▶ [WORK TO BE COMPLETED]:
Your answer should hold each line of the material that contains the word "form".

▶ [EXTRACTED MATERIAL]:
*** Block opens ***

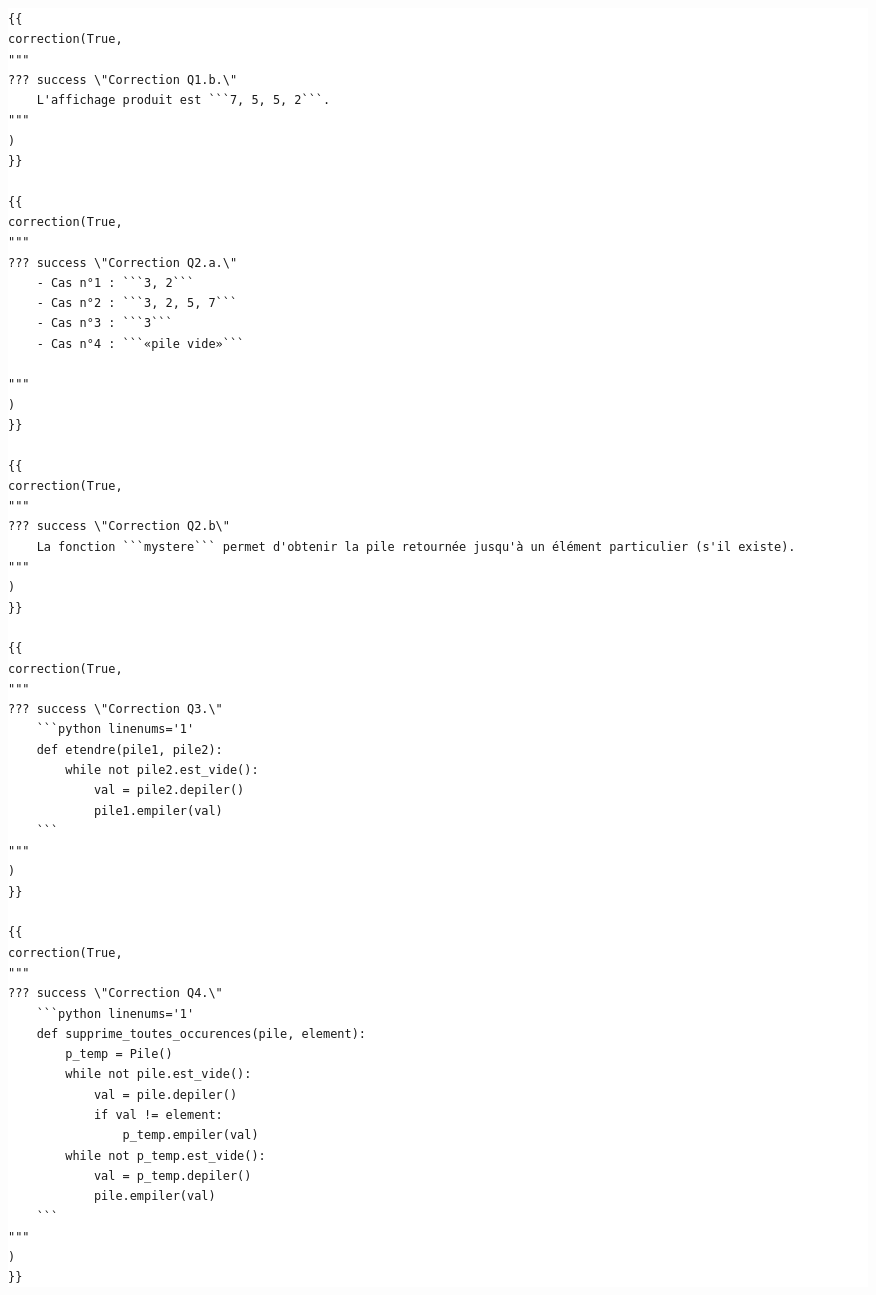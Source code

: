     {{
    correction(True,
    """
    ??? success \"Correction Q1.b.\" 
        L'affichage produit est ```7, 5, 5, 2```.        
    """
    )
    }}

    {{
    correction(True,
    """
    ??? success \"Correction Q2.a.\" 
        - Cas n°1 : ```3, 2``` 
        - Cas n°2 : ```3, 2, 5, 7```
        - Cas n°3 : ```3```
        - Cas n°4 : ```«pile vide»```
        
    """
    )
    }}

    {{
    correction(True,
    """
    ??? success \"Correction Q2.b\" 
        La fonction ```mystere``` permet d'obtenir la pile retournée jusqu'à un élément particulier (s'il existe).        
    """
    )
    }}

    {{
    correction(True,
    """
    ??? success \"Correction Q3.\" 
        ```python linenums='1'
        def etendre(pile1, pile2):
            while not pile2.est_vide():
                val = pile2.depiler()
                pile1.empiler(val)
        ```        
    """
    )
    }}

    {{
    correction(True,
    """
    ??? success \"Correction Q4.\" 
        ```python linenums='1'
        def supprime_toutes_occurences(pile, element):
            p_temp = Pile()
            while not pile.est_vide():
                val = pile.depiler()
                if val != element:
                    p_temp.empiler(val)
            while not p_temp.est_vide():
                val = p_temp.depiler()
                pile.empiler(val)
        ```        
    """
    )
    }}
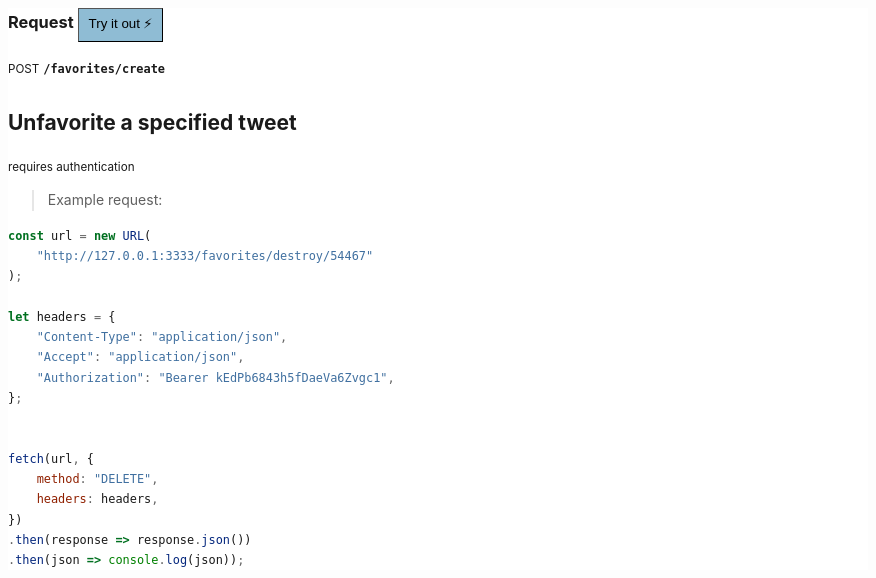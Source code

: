 <form id="form-POST-favorites-create" data-method="POST" data-path="/favorites/create" data-authed="1" data-hasfiles="0" data-headers='{"Content-Type":"application/json","Accept":"application/json","Authorization":"Bearer VvDegh8abP1Zc6a3f6kd45E"}' onsubmit="event.preventDefault(); executeTryOut('POST-favorites-create', this);">
<h3>
    Request
    <button type="button" style="background-color: #8fbcd4; padding: 5px 10px; border-radius 5px; border-width: thin;" id="btn-tryout-POST-favorites-create" onclick="tryItOut('POST-favorites-create');">Try it out ⚡</button>
    <button type="button" style="background-color: #c97a7e; padding: 5px 10px; border-radius 5px; border-width: thin;" id="btn-canceltryout-POST-favorites-create" onclick="cancelTryOut('POST-favorites-create');" hidden>Cancel</button>&nbsp;&nbsp;
    <button type="submit" style="background-color: #6ac174; padding: 5px 10px; border-radius 5px; border-width: thin;" id="btn-executetryout-POST-favorites-create" hidden>Send Request 💥</button>
</h3>
<p>
<small class="badge badge-black">POST</small>
 <b><code>/favorites/create</b></code>
</p>
<p>
    <label id="auth-POST-favorites-create" hidden>Authorization header: <b><code>Bearer </code></b><input type="text" name="Authorization" data-prefix="Bearer " data-endpoint="POST-favorites-create" data-component="header"></label>
</p>
</form>

## Unfavorite a specified tweet

<small class="badge badge-darkred">requires authentication</small>




> Example request:

```javascript
const url = new URL(
    "http://127.0.0.1:3333/favorites/destroy/54467"
);

let headers = {
    "Content-Type": "application/json",
    "Accept": "application/json",
    "Authorization": "Bearer kEdPb6843h5fDaeVa6Zvgc1",
};


fetch(url, {
    method: "DELETE",
    headers: headers,
})
.then(response => response.json())
.then(json => console.log(json));
```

*** Block closes ***

▶ [COMPLETED TASK]:
: <form id="form-POST-favorites-create" data-method="POST" data-path="/favorites/create" data-authed="1" data-hasfiles="0" data-headers='{"Content-Type":"application/json","Accept":"application/json","Authorization":"Bearer VvDegh8abP1Zc6a3f6kd45E"}' onsubmit="event.preventDefault(); executeTryOut('POST-favorites-create', this);">
</form>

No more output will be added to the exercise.